BEGIN Records for processing

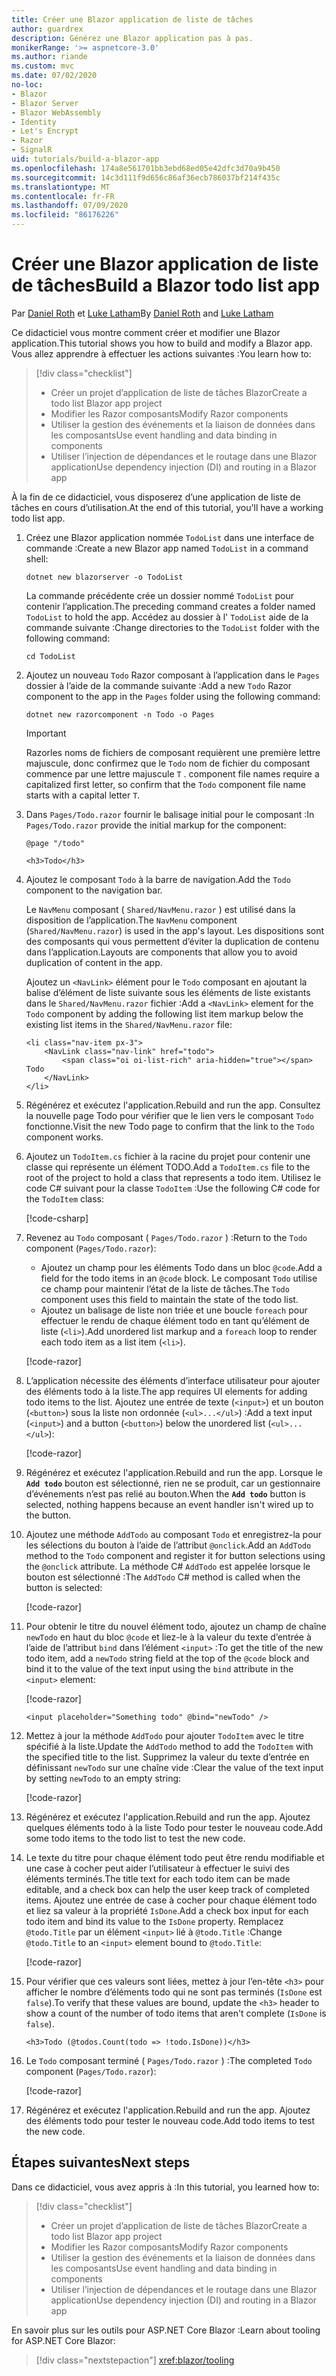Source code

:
 ```yaml
---
title: Créer une Blazor application de liste de tâches
author: guardrex
description: Générez une Blazor application pas à pas.
monikerRange: '>= aspnetcore-3.0'
ms.author: riande
ms.custom: mvc
ms.date: 07/02/2020
no-loc:
- Blazor
- Blazor Server
- Blazor WebAssembly
- Identity
- Let's Encrypt
- Razor
- SignalR
uid: tutorials/build-a-blazor-app
ms.openlocfilehash: 174a8e561701bb3ebd68ed05e42dfc3d70a9b450
ms.sourcegitcommit: 14c3d111f9d656c86af36ecb786037bf214f435c
ms.translationtype: MT
ms.contentlocale: fr-FR
ms.lasthandoff: 07/09/2020
ms.locfileid: "86176226"
---
```

# <a name="build-a-blazor-todo-list-app"></a><span data-ttu-id="34946-103">Créer une Blazor application de liste de tâches</span><span class="sxs-lookup"><span data-stu-id="34946-103">Build a Blazor todo list app</span></span>

<span data-ttu-id="34946-104">Par [Daniel Roth](https://github.com/danroth27) et [Luke Latham](https://github.com/guardrex)</span><span class="sxs-lookup"><span data-stu-id="34946-104">By [Daniel Roth](https://github.com/danroth27) and [Luke Latham](https://github.com/guardrex)</span></span>

<span data-ttu-id="34946-105">Ce didacticiel vous montre comment créer et modifier une Blazor application.</span><span class="sxs-lookup"><span data-stu-id="34946-105">This tutorial shows you how to build and modify a Blazor app.</span></span> <span data-ttu-id="34946-106">Vous allez apprendre à effectuer les actions suivantes :</span><span class="sxs-lookup"><span data-stu-id="34946-106">You learn how to:</span></span>

> [!div class="checklist"]
> * <span data-ttu-id="34946-107">Créer un projet d’application de liste de tâches Blazor</span><span class="sxs-lookup"><span data-stu-id="34946-107">Create a todo list Blazor app project</span></span>
> * <span data-ttu-id="34946-108">Modifier les Razor composants</span><span class="sxs-lookup"><span data-stu-id="34946-108">Modify Razor components</span></span>
> * <span data-ttu-id="34946-109">Utiliser la gestion des événements et la liaison de données dans les composants</span><span class="sxs-lookup"><span data-stu-id="34946-109">Use event handling and data binding in components</span></span>
> * <span data-ttu-id="34946-110">Utiliser l’injection de dépendances et le routage dans une Blazor application</span><span class="sxs-lookup"><span data-stu-id="34946-110">Use dependency injection (DI) and routing in a Blazor app</span></span>

<span data-ttu-id="34946-111">À la fin de ce didacticiel, vous disposerez d’une application de liste de tâches en cours d’utilisation.</span><span class="sxs-lookup"><span data-stu-id="34946-111">At the end of this tutorial, you'll have a working todo list app.</span></span>

1. <span data-ttu-id="34946-112">Créez une Blazor application nommée `TodoList` dans une interface de commande :</span><span class="sxs-lookup"><span data-stu-id="34946-112">Create a new Blazor app named `TodoList` in a command shell:</span></span>

   ```dotnetcli
   dotnet new blazorserver -o TodoList
   ```

   <span data-ttu-id="34946-113">La commande précédente crée un dossier nommé `TodoList` pour contenir l’application.</span><span class="sxs-lookup"><span data-stu-id="34946-113">The preceding command creates a folder named `TodoList` to hold the app.</span></span> <span data-ttu-id="34946-114">Accédez au dossier à l' `TodoList` aide de la commande suivante :</span><span class="sxs-lookup"><span data-stu-id="34946-114">Change directories to the `TodoList` folder with the following command:</span></span>

   ```dotnetcli
   cd TodoList
   ```

1. <span data-ttu-id="34946-115">Ajoutez un nouveau `Todo` Razor composant à l’application dans le `Pages` dossier à l’aide de la commande suivante :</span><span class="sxs-lookup"><span data-stu-id="34946-115">Add a new `Todo` Razor component to the app in the `Pages` folder using the following command:</span></span>

   ```dotnetcli
   dotnet new razorcomponent -n Todo -o Pages
   ```

   > [!IMPORTANT]
   > Razor<span data-ttu-id="34946-116">les noms de fichiers de composant requièrent une première lettre majuscule, donc confirmez que le `Todo` nom de fichier du composant commence par une lettre majuscule `T` .</span><span class="sxs-lookup"><span data-stu-id="34946-116"> component file names require a capitalized first letter, so confirm that the `Todo` component file name starts with a capital letter `T`.</span></span>

1. <span data-ttu-id="34946-117">Dans `Pages/Todo.razor` fournir le balisage initial pour le composant :</span><span class="sxs-lookup"><span data-stu-id="34946-117">In `Pages/Todo.razor` provide the initial markup for the component:</span></span>

   ```razor
   @page "/todo"

   <h3>Todo</h3>
   ```

1. <span data-ttu-id="34946-118">Ajoutez le composant `Todo` à la barre de navigation.</span><span class="sxs-lookup"><span data-stu-id="34946-118">Add the `Todo` component to the navigation bar.</span></span>

   <span data-ttu-id="34946-119">Le `NavMenu` composant ( `Shared/NavMenu.razor` ) est utilisé dans la disposition de l’application.</span><span class="sxs-lookup"><span data-stu-id="34946-119">The `NavMenu` component (`Shared/NavMenu.razor`) is used in the app's layout.</span></span> <span data-ttu-id="34946-120">Les dispositions sont des composants qui vous permettent d’éviter la duplication de contenu dans l’application.</span><span class="sxs-lookup"><span data-stu-id="34946-120">Layouts are components that allow you to avoid duplication of content in the app.</span></span>

   <span data-ttu-id="34946-121">Ajoutez un `<NavLink>` élément pour le `Todo` composant en ajoutant la balise d’élément de liste suivante sous les éléments de liste existants dans le `Shared/NavMenu.razor` fichier :</span><span class="sxs-lookup"><span data-stu-id="34946-121">Add a `<NavLink>` element for the `Todo` component by adding the following list item markup below the existing list items in the `Shared/NavMenu.razor` file:</span></span>

   ```razor
   <li class="nav-item px-3">
       <NavLink class="nav-link" href="todo">
           <span class="oi oi-list-rich" aria-hidden="true"></span> Todo
       </NavLink>
   </li>
   ```

1. <span data-ttu-id="34946-122">Régénérez et exécutez l'application.</span><span class="sxs-lookup"><span data-stu-id="34946-122">Rebuild and run the app.</span></span> <span data-ttu-id="34946-123">Consultez la nouvelle page Todo pour vérifier que le lien vers le composant `Todo` fonctionne.</span><span class="sxs-lookup"><span data-stu-id="34946-123">Visit the new Todo page to confirm that the link to the `Todo` component works.</span></span>

1. <span data-ttu-id="34946-124">Ajoutez un `TodoItem.cs` fichier à la racine du projet pour contenir une classe qui représente un élément TODO.</span><span class="sxs-lookup"><span data-stu-id="34946-124">Add a `TodoItem.cs` file to the root of the project to hold a class that represents a todo item.</span></span> <span data-ttu-id="34946-125">Utilisez le code C# suivant pour la classe `TodoItem` :</span><span class="sxs-lookup"><span data-stu-id="34946-125">Use the following C# code for the `TodoItem` class:</span></span>

   [!code-csharp[](build-a-blazor-app/samples_snapshot/3.x/TodoItem.cs)]

1. <span data-ttu-id="34946-126">Revenez au `Todo` composant ( `Pages/Todo.razor` ) :</span><span class="sxs-lookup"><span data-stu-id="34946-126">Return to the `Todo` component (`Pages/Todo.razor`):</span></span>

   * <span data-ttu-id="34946-127">Ajoutez un champ pour les éléments Todo dans un bloc `@code`.</span><span class="sxs-lookup"><span data-stu-id="34946-127">Add a field for the todo items in an `@code` block.</span></span> <span data-ttu-id="34946-128">Le composant `Todo` utilise ce champ pour maintenir l’état de la liste de tâches.</span><span class="sxs-lookup"><span data-stu-id="34946-128">The `Todo` component uses this field to maintain the state of the todo list.</span></span>
   * <span data-ttu-id="34946-129">Ajoutez un balisage de liste non triée et une boucle `foreach` pour effectuer le rendu de chaque élément todo en tant qu’élément de liste (`<li>`).</span><span class="sxs-lookup"><span data-stu-id="34946-129">Add unordered list markup and a `foreach` loop to render each todo item as a list item (`<li>`).</span></span>

   [!code-razor[](build-a-blazor-app/samples_snapshot/3.x/ToDo4.razor?highlight=5-10,12-14)]

1. <span data-ttu-id="34946-130">L’application nécessite des éléments d’interface utilisateur pour ajouter des éléments todo à la liste.</span><span class="sxs-lookup"><span data-stu-id="34946-130">The app requires UI elements for adding todo items to the list.</span></span> <span data-ttu-id="34946-131">Ajoutez une entrée de texte (`<input>`) et un bouton (`<button>`) sous la liste non ordonnée (`<ul>...</ul>`) :</span><span class="sxs-lookup"><span data-stu-id="34946-131">Add a text input (`<input>`) and a button (`<button>`) below the unordered list (`<ul>...</ul>`):</span></span>

   [!code-razor[](build-a-blazor-app/samples_snapshot/3.x/ToDo5.razor?highlight=12-13)]

1. <span data-ttu-id="34946-132">Régénérez et exécutez l'application.</span><span class="sxs-lookup"><span data-stu-id="34946-132">Rebuild and run the app.</span></span> <span data-ttu-id="34946-133">Lorsque le **`Add todo`** bouton est sélectionné, rien ne se produit, car un gestionnaire d’événements n’est pas relié au bouton.</span><span class="sxs-lookup"><span data-stu-id="34946-133">When the **`Add todo`** button is selected, nothing happens because an event handler isn't wired up to the button.</span></span>

1. <span data-ttu-id="34946-134">Ajoutez une méthode `AddTodo` au composant `Todo` et enregistrez-la pour les sélections du bouton à l’aide de l’attribut `@onclick`.</span><span class="sxs-lookup"><span data-stu-id="34946-134">Add an `AddTodo` method to the `Todo` component and register it for button selections using the `@onclick` attribute.</span></span> <span data-ttu-id="34946-135">La méthode C# `AddTodo` est appelée lorsque le bouton est sélectionné :</span><span class="sxs-lookup"><span data-stu-id="34946-135">The `AddTodo` C# method is called when the button is selected:</span></span>

   [!code-razor[](build-a-blazor-app/samples_snapshot/3.x/ToDo6.razor?highlight=2,7-10)]

1. <span data-ttu-id="34946-136">Pour obtenir le titre du nouvel élément todo, ajoutez un champ de chaîne `newTodo` en haut du bloc `@code` et liez-le à la valeur du texte d’entrée à l’aide de l’attribut `bind` dans l’élément `<input>` :</span><span class="sxs-lookup"><span data-stu-id="34946-136">To get the title of the new todo item, add a `newTodo` string field at the top of the `@code` block and bind it to the value of the text input using the `bind` attribute in the `<input>` element:</span></span>

   [!code-razor[](build-a-blazor-app/samples_snapshot/3.x/ToDo7.razor?highlight=2)]

   ```razor
   <input placeholder="Something todo" @bind="newTodo" />
   ```

1. <span data-ttu-id="34946-137">Mettez à jour la méthode `AddTodo` pour ajouter `TodoItem` avec le titre spécifié à la liste.</span><span class="sxs-lookup"><span data-stu-id="34946-137">Update the `AddTodo` method to add the `TodoItem` with the specified title to the list.</span></span> <span data-ttu-id="34946-138">Supprimez la valeur du texte d’entrée en définissant `newTodo` sur une chaîne vide :</span><span class="sxs-lookup"><span data-stu-id="34946-138">Clear the value of the text input by setting `newTodo` to an empty string:</span></span>

   [!code-razor[](build-a-blazor-app/samples_snapshot/3.x/ToDo8.razor?highlight=19-26)]

1. <span data-ttu-id="34946-139">Régénérez et exécutez l'application.</span><span class="sxs-lookup"><span data-stu-id="34946-139">Rebuild and run the app.</span></span> <span data-ttu-id="34946-140">Ajoutez quelques éléments todo à la liste Todo pour tester le nouveau code.</span><span class="sxs-lookup"><span data-stu-id="34946-140">Add some todo items to the todo list to test the new code.</span></span>

1. <span data-ttu-id="34946-141">Le texte du titre pour chaque élément todo peut être rendu modifiable et une case à cocher peut aider l’utilisateur à effectuer le suivi des éléments terminés.</span><span class="sxs-lookup"><span data-stu-id="34946-141">The title text for each todo item can be made editable, and a check box can help the user keep track of completed items.</span></span> <span data-ttu-id="34946-142">Ajoutez une entrée de case à cocher pour chaque élément todo et liez sa valeur à la propriété `IsDone`.</span><span class="sxs-lookup"><span data-stu-id="34946-142">Add a check box input for each todo item and bind its value to the `IsDone` property.</span></span> <span data-ttu-id="34946-143">Remplacez `@todo.Title` par un élément `<input>` lié à `@todo.Title` :</span><span class="sxs-lookup"><span data-stu-id="34946-143">Change `@todo.Title` to an `<input>` element bound to `@todo.Title`:</span></span>

   [!code-razor[](build-a-blazor-app/samples_snapshot/3.x/ToDo9.razor?highlight=5-6)]

1. <span data-ttu-id="34946-144">Pour vérifier que ces valeurs sont liées, mettez à jour l’en-tête `<h3>` pour afficher le nombre d’éléments todo qui ne sont pas terminés (`IsDone` est `false`).</span><span class="sxs-lookup"><span data-stu-id="34946-144">To verify that these values are bound, update the `<h3>` header to show a count of the number of todo items that aren't complete (`IsDone` is `false`).</span></span>

   ```razor
   <h3>Todo (@todos.Count(todo => !todo.IsDone))</h3>
   ```

1. <span data-ttu-id="34946-145">Le `Todo` composant terminé ( `Pages/Todo.razor` ) :</span><span class="sxs-lookup"><span data-stu-id="34946-145">The completed `Todo` component (`Pages/Todo.razor`):</span></span>

   [!code-razor[](build-a-blazor-app/samples_snapshot/3.x/Todo.razor)]

1. <span data-ttu-id="34946-146">Régénérez et exécutez l'application.</span><span class="sxs-lookup"><span data-stu-id="34946-146">Rebuild and run the app.</span></span> <span data-ttu-id="34946-147">Ajoutez des éléments todo pour tester le nouveau code.</span><span class="sxs-lookup"><span data-stu-id="34946-147">Add todo items to test the new code.</span></span>

## <a name="next-steps"></a><span data-ttu-id="34946-148">Étapes suivantes</span><span class="sxs-lookup"><span data-stu-id="34946-148">Next steps</span></span>

<span data-ttu-id="34946-149">Dans ce didacticiel, vous avez appris à :</span><span class="sxs-lookup"><span data-stu-id="34946-149">In this tutorial, you learned how to:</span></span>

> [!div class="checklist"]
> * <span data-ttu-id="34946-150">Créer un projet d’application de liste de tâches Blazor</span><span class="sxs-lookup"><span data-stu-id="34946-150">Create a todo list Blazor app project</span></span>
> * <span data-ttu-id="34946-151">Modifier les Razor composants</span><span class="sxs-lookup"><span data-stu-id="34946-151">Modify Razor components</span></span>
> * <span data-ttu-id="34946-152">Utiliser la gestion des événements et la liaison de données dans les composants</span><span class="sxs-lookup"><span data-stu-id="34946-152">Use event handling and data binding in components</span></span>
> * <span data-ttu-id="34946-153">Utiliser l’injection de dépendances et le routage dans une Blazor application</span><span class="sxs-lookup"><span data-stu-id="34946-153">Use dependency injection (DI) and routing in a Blazor app</span></span>

<span data-ttu-id="34946-154">En savoir plus sur les outils pour ASP.NET Core Blazor :</span><span class="sxs-lookup"><span data-stu-id="34946-154">Learn about tooling for ASP.NET Core Blazor:</span></span>

> [!div class="nextstepaction"]
> <xref:blazor/tooling>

END Records for processing

> _About this task_
If a line of the data holds the string "champ", list it.

> _Solution_
   * <span data-ttu-id="34946-127">Ajoutez un champ pour les éléments Todo dans un bloc `@code`.</span><span class="sxs-lookup"><span data-stu-id="34946-127">Add a field for the todo items in an `@code` block.</span></span> <span data-ttu-id="34946-128">Le composant `Todo` utilise ce champ pour maintenir l’état de la liste de tâches.</span><span class="sxs-lookup"><span data-stu-id="34946-128">The `Todo` component uses this field to maintain the state of the todo list.</span></span>
1. <span data-ttu-id="34946-136">Pour obtenir le titre du nouvel élément todo, ajoutez un champ de chaîne `newTodo` en haut du bloc `@code` et liez-le à la valeur du texte d’entrée à l’aide de l’attribut `bind` dans l’élément `<input>` :</span><span class="sxs-lookup"><span data-stu-id="34946-136">To get the title of the new todo item, add a `newTodo` string field at the top of the `@code` block and bind it to the value of the text input using the `bind` attribute in the `<input>` element:</span></span>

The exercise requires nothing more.